3. Scope of performance
The scope of
the performance shall be decided solely by a unanimous declaration
issued by both parties. If no such declaration exists, then the written
confirmation of order by TÜV Rheinland Industrie Service GmbH, or, if
no such confirmation has been issued, the written order from the client
shall be decisive. The agreed services shall be performed in accordance
with the generally recognised rules of technology and in compliance
with the regulations in force at the time of confirmation of the order
- unless otherwise expressly agreed in writing.On execution of the
operations there shall be no simultaneous assumption of any guarantee
of the correctness (proper quality) and working order of either tested
or examined parts nor of the installation as a whole; in particular, no
responsibility shall be accepted for design, choice of materials and
building of installations examined, unless these questions are
expressly covered by the contract. In the case of inspection work, TÜV
Rheinland Industrie Service GmbH shall not be responsible for the
accuracy or checking of the safety programmes or safety regulations on
which the inspections are based, unless otherwise expressly agreed in
writing.
4. Performance times and deadlines
The
performance times and deadlines agreed in the contract shall be based
on estimates of the extent of the work according to particulars
supplied by the client. They shall be binding only if TÜV Rheinland
Industrie Service GmbH gives written confirmation that they are binding.
5. Cooperation
The client shall
guarantee that all cooperation required of him, his agents or third
persons will be provided in good time and at no cost to TÜV Rheinland
Industrie Service GmbH. Design documents, supplies, auxiliary staff,
etc. necessary for performance of the services shall be made available
free of charge. Moreover, the cooperative acts of the client must
correspond to the legal provisions, standards, safety regulations and
accident prevention
rules applicable in each case. The client shall
bear any additional cost incurred on account of work having to be
redone or being delayed as a result of tardy, incorrect or incomplete
information or lack of proper cooperation. Even where a fixed or
maximum price is agreed, TÜV Rheinland Industrie Service GmbH shall be
entitled to charge extra for such additional
expense.
6. Confidentiality
TÜV Rheinland
Industrie Service GmbH and its employees are bound not to disclose any
facts which come to their knowledge as a result of the order. Written
documents, drawings,
plans, etc. made available to TÜV Rheinland
Industrie Service GmbH and relevant to the execution of the order may
be copied (photocopied) for the records of TÜV Rheinland Industrie
Service GmbH.
7. Copyrights
All copyrights
including joint copyrights to expert opinions, test results,
calculations, descriptions etc. produced by TÜV Rheinland Industrie
Service GmbH shall remain with TÜV Rheinland Industrie Service GmbH.

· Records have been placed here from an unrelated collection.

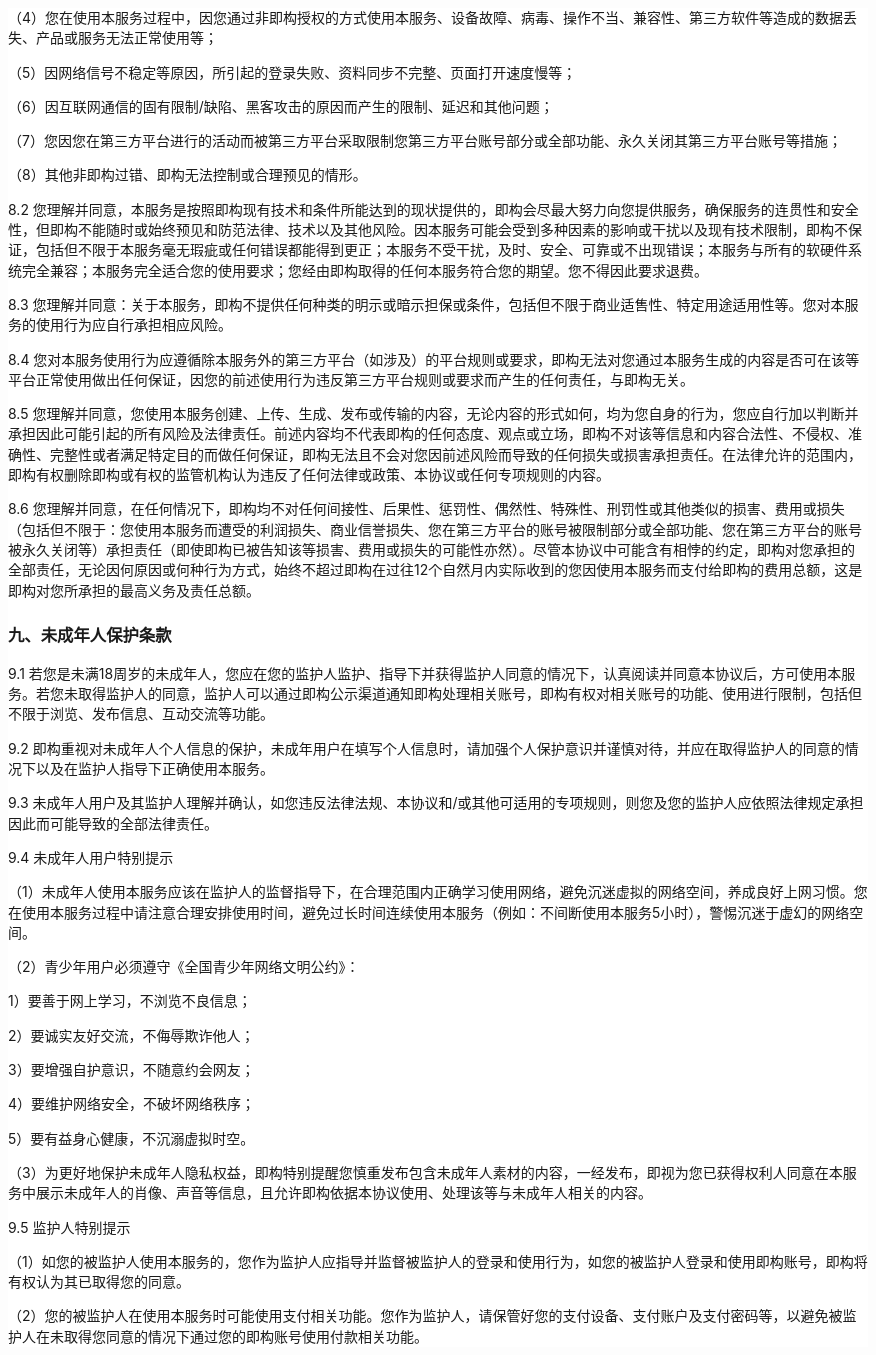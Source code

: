 （4）您在使用本服务过程中，因您通过非即构授权的方式使用本服务、设备故障、病毒、操作不当、兼容性、第三方软件等造成的数据丢失、产品或服务无法正常使用等；

（5）因网络信号不稳定等原因，所引起的登录失败、资料同步不完整、页面打开速度慢等；

（6）因互联网通信的固有限制/缺陷、黑客攻击的原因而产生的限制、延迟和其他问题；

（7）您因您在第三方平台进行的活动而被第三方平台采取限制您第三方平台账号部分或全部功能、永久关闭其第三方平台账号等措施；

（8）其他非即构过错、即构无法控制或合理预见的情形。

8.2 您理解并同意，本服务是按照即构现有技术和条件所能达到的现状提供的，即构会尽最大努力向您提供服务，确保服务的连贯性和安全性，但即构不能随时或始终预见和防范法律、技术以及其他风险。因本服务可能会受到多种因素的影响或干扰以及现有技术限制，即构不保证，包括但不限于本服务毫无瑕疵或任何错误都能得到更正；本服务不受干扰，及时、安全、可靠或不出现错误；本服务与所有的软硬件系统完全兼容；本服务完全适合您的使用要求；您经由即构取得的任何本服务符合您的期望。您不得因此要求退费。

8.3 您理解并同意：关于本服务，即构不提供任何种类的明示或暗示担保或条件，包括但不限于商业适售性、特定用途适用性等。您对本服务的使用行为应自行承担相应风险。

8.4 您对本服务使用行为应遵循除本服务外的第三方平台（如涉及）的平台规则或要求，即构无法对您通过本服务生成的内容是否可在该等平台正常使用做出任何保证，因您的前述使用行为违反第三方平台规则或要求而产生的任何责任，与即构无关。

8.5 您理解并同意，您使用本服务创建、上传、生成、发布或传输的内容，无论内容的形式如何，均为您自身的行为，您应自行加以判断并承担因此可能引起的所有风险及法律责任。前述内容均不代表即构的任何态度、观点或立场，即构不对该等信息和内容合法性、不侵权、准确性、完整性或者满足特定目的而做任何保证，即构无法且不会对您因前述风险而导致的任何损失或损害承担责任。在法律允许的范围内，即构有权删除即构或有权的监管机构认为违反了任何法律或政策、本协议或任何专项规则的内容。

8.6 您理解并同意，在任何情况下，即构均不对任何间接性、后果性、惩罚性、偶然性、特殊性、刑罚性或其他类似的损害、费用或损失（包括但不限于：您使用本服务而遭受的利润损失、商业信誉损失、您在第三方平台的账号被限制部分或全部功能、您在第三方平台的账号被永久关闭等）承担责任（即使即构已被告知该等损害、费用或损失的可能性亦然）。尽管本协议中可能含有相悖的约定，即构对您承担的全部责任，无论因何原因或何种行为方式，始终不超过即构在过往12个自然月内实际收到的您因使用本服务而支付给即构的费用总额，这是即构对您所承担的最高义务及责任总额。

### 九、未成年人保护条款

9.1 若您是未满18周岁的未成年人，您应在您的监护人监护、指导下并获得监护人同意的情况下，认真阅读并同意本协议后，方可使用本服务。若您未取得监护人的同意，监护人可以通过即构公示渠道通知即构处理相关账号，即构有权对相关账号的功能、使用进行限制，包括但不限于浏览、发布信息、互动交流等功能。

9.2 即构重视对未成年人个人信息的保护，未成年用户在填写个人信息时，请加强个人保护意识并谨慎对待，并应在取得监护人的同意的情况下以及在监护人指导下正确使用本服务。

9.3 未成年人用户及其监护人理解并确认，如您违反法律法规、本协议和/或其他可适用的专项规则，则您及您的监护人应依照法律规定承担因此而可能导致的全部法律责任。

9.4 未成年人用户特别提示

（1）未成年人使用本服务应该在监护人的监督指导下，在合理范围内正确学习使用网络，避免沉迷虚拟的网络空间，养成良好上网习惯。您在使用本服务过程中请注意合理安排使用时间，避免过长时间连续使用本服务（例如：不间断使用本服务5小时），警惕沉迷于虚幻的网络空间。

（2）青少年用户必须遵守《全国青少年网络文明公约》：

1）要善于网上学习，不浏览不良信息；

2）要诚实友好交流，不侮辱欺诈他人；

3）要增强自护意识，不随意约会网友；

4）要维护网络安全，不破坏网络秩序；

5）要有益身心健康，不沉溺虚拟时空。

（3）为更好地保护未成年人隐私权益，即构特别提醒您慎重发布包含未成年人素材的内容，一经发布，即视为您已获得权利人同意在本服务中展示未成年人的肖像、声音等信息，且允许即构依据本协议使用、处理该等与未成年人相关的内容。

9.5 监护人特别提示

（1）如您的被监护人使用本服务的，您作为监护人应指导并监督被监护人的登录和使用行为，如您的被监护人登录和使用即构账号，即构将有权认为其已取得您的同意。

（2）您的被监护人在使用本服务时可能使用支付相关功能。您作为监护人，请保管好您的支付设备、支付账户及支付密码等，以避免被监护人在未取得您同意的情况下通过您的即构账号使用付款相关功能。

Expert reports, test results, calculations, descriptions etc. produced
in connection with the order may be used by the client only for their
agreed intended purpose.
8. Invoicing
If the scope of
performance is not laid down in writing when the order is placed,
invoicing shall be based on expenses. If no payment is agreed in
writing, invoicing shall be in accordance with the TÜV Rheinland
Industrie Service GmbH price list valid at the time of performance. If,
during execution of a contract, changes in remuneration determined by
agreed pay scales and/or reduced working hours without pay cuts lead to
changes in costs, TÜV Rheinland Industrie Service GmbH shall be
entitled to adjust its prices to the new cost situation. For work
performed after the effective date of the price increase the new prices
shall apply. New prices may also be charged so long as a firm agreed
total price is not exceeded. In the case of single inspections, work
shall be invoiced weekly and in the case of contracts generally monthly
according to the progress of the work. If the execution of a contract
extends over more than one month and the value of the contract or the
agreed fixed price exceeds Euro 2.500.00, TÜV Rheinland Industrie
Service GmbH may emand payments on account or installments.
9. Payment terms
All invoice amounts
shall be due for payment without deduction on receipt of the invoice.

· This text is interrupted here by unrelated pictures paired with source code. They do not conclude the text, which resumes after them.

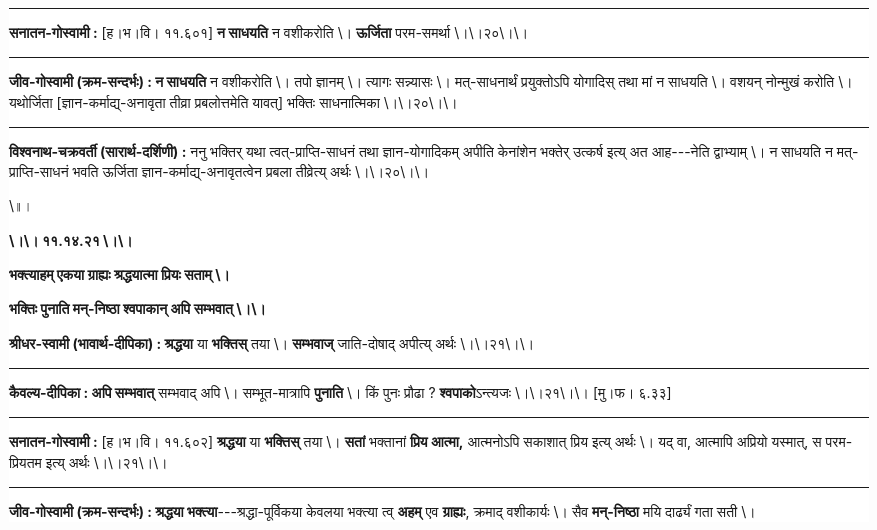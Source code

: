 [^७२]: साङ्ख्य-शास्त्रोक्त-प्रक्åतेः सत्त्वाद् वा पुरुषो भिन्नः पुरुषात्
    प्रक्åति-भिन्नावित्य् एवं-रूपो मोक्षोपायः सत्त्व-पुरुषान्यता-ख्यातिर्
    ज्ञानम् इति \।\।


[^७३]: तपः स्वाध्ययेश्वर-प्रणिधानानि नियमाः इत्य् अत्र सूत्रे
    व्याख्यातं---स्वाध्यायः प्रणवादि-पवित्राणां मन्त्राणां जपः इति
    \।\।


---------------------------------------------------------------------------------------------------------------------

**सनातन-गोस्वामी :** \[ह।भ।वि। ११.६०१\] **न साधयति** न
वशीकरोति \। **ऊर्जिता** परम-समर्था \।\।२०\।\।

---------------------------------------------------------------------------------------------------------------------

**जीव-गोस्वामी (क्रम-सन्दर्भः) : न साधयति** न वशीकरोति \। तपो
ज्ञानम् \। त्यागः सन्न्यासः \। मत्-साधनार्थं प्रयुक्तोऽपि योगादिस् तथा
मां न साधयति \। वशयन् नोन्मुखं करोति \। यथोर्जिता
\[ज्ञान-कर्माद्य्-अनावृता तीव्रा प्रबलोत्तमेति यावत्\] भक्तिः
साधनात्मिका \।\।२०\।\।

---------------------------------------------------------------------------------------------------------------------

**विश्वनाथ-चक्रवर्ती (सारार्थ-दर्शिणी) :** ननु भक्तिर् यथा
त्वत्-प्राप्ति-साधनं तथा ज्ञान-योगादिकम् अपीति केनांशेन भक्तेर्
उत्कर्ष इत्य् अत आह---नेति द्वाभ्याम् \। न साधयति न
मत्-प्राप्ति-साधनं भवति ऊर्जिता ज्ञान-कर्माद्य्-अनावृतत्वेन प्रबला
तीव्रेत्य् अर्थः \।\।२०\।\।

\॥।

**\।\। ११.१४.२१ \।\।**

**भक्त्याहम् एकया ग्राह्यः श्रद्धयात्मा प्रियः सताम् \।**

**भक्तिः पुनाति मन्-निष्ठा श्वपाकान् अपि सम्भवात् \।\।**

**श्रीधर-स्वामी (भावार्थ-दीपिका) : श्रद्धया** या **भक्तिस्** तया \।
**सम्भवाज्** जाति-दोषाद् अपीत्य् अर्थः \।\।२१\।\।

---------------------------------------------------------------------------------------------------------------------

**कैवल्य-दीपिका : अपि सम्भवात्** सम्भवाद् अपि \। सम्भूत-मात्रापि
**पुनाति** \। किं पुनः प्रौढा ? **श्वपाको**ऽन्त्यजः \।\।२१\।\।
\[मु।फ। ६.३३\]

---------------------------------------------------------------------------------------------------------------------

**सनातन-गोस्वामी :** \[ह।भ।वि। ११.६०२\] **श्रद्धया** या
**भक्तिस्** तया \। **सतां** भक्तानां **प्रिय आत्मा,** आत्मनोऽपि
सकाशात् प्रिय इत्य् अर्थः \। यद् वा, आत्मापि अप्रियो यस्मात्, स
परम-प्रियतम इत्य् अर्थः \।\।२१\।\।

---------------------------------------------------------------------------------------------------------------------

**जीव-गोस्वामी (क्रम-सन्दर्भः) : श्रद्धया
भक्त्या**---श्रद्धा-पूर्विकया केवलया भक्त्या त्व् **अहम्** एव
**ग्राह्यः**, क्रमाद् वशीकार्यः \। सैव **मन्-निष्ठा** मयि दार्ढ्यं
गता सती \।


[^६९]: सुख-मय्यः
[^७०]: साङ्ख्य-शास्त्रोक्त-प्रकृतेः सत्त्वाद् वा पुरुषो भिन्नः पुरुषात्
[^७१]: तपः स्वाध्ययेश्वर-प्रणिधानानि नियमाः इत्य् अत्र सूत्रे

No discounts shall be granted. Only legally established and undisputed
claims may be offset against claims by TÜV Rheinland Industrie Service
GmbH. Payments shall be made to the bank account of TÜV Rheinland
Industrie Service GmbH as indicated on the invoice, stating the invoice
and customer numbers. Objections to the invoices of TÜV Rheinland
Industrie Service GmbH shall be submitted in writing within 2 weeks of
receipt of the invoice.
10. Acceptance
Any part of the work
ordered which is complete in itself may be presented by TÜV Rheinland
Industrie Service GmbH for acceptance as an installment. The client
shall be obliged to accept it immediately. If the client fails to
fulfill his acceptance obligation immediately, accceptance shall be
deemed to have taken place 4 calendar weeks after performance of the
work if TÜV Rheinland Industrie Service GmbH has particularly made the
client aware of the aforementioned deadline upon performance of the
service.
11. Liability
The liability of TÜV
Rheinland Industrie Service GmbH for all damage in connection with a
contract shall be limited to a total of Euro 2,5 million, unless the
damage was caused intentionally or by gross negligence. This limitation
on liability shall not apply to the absence of guaranteed qualities.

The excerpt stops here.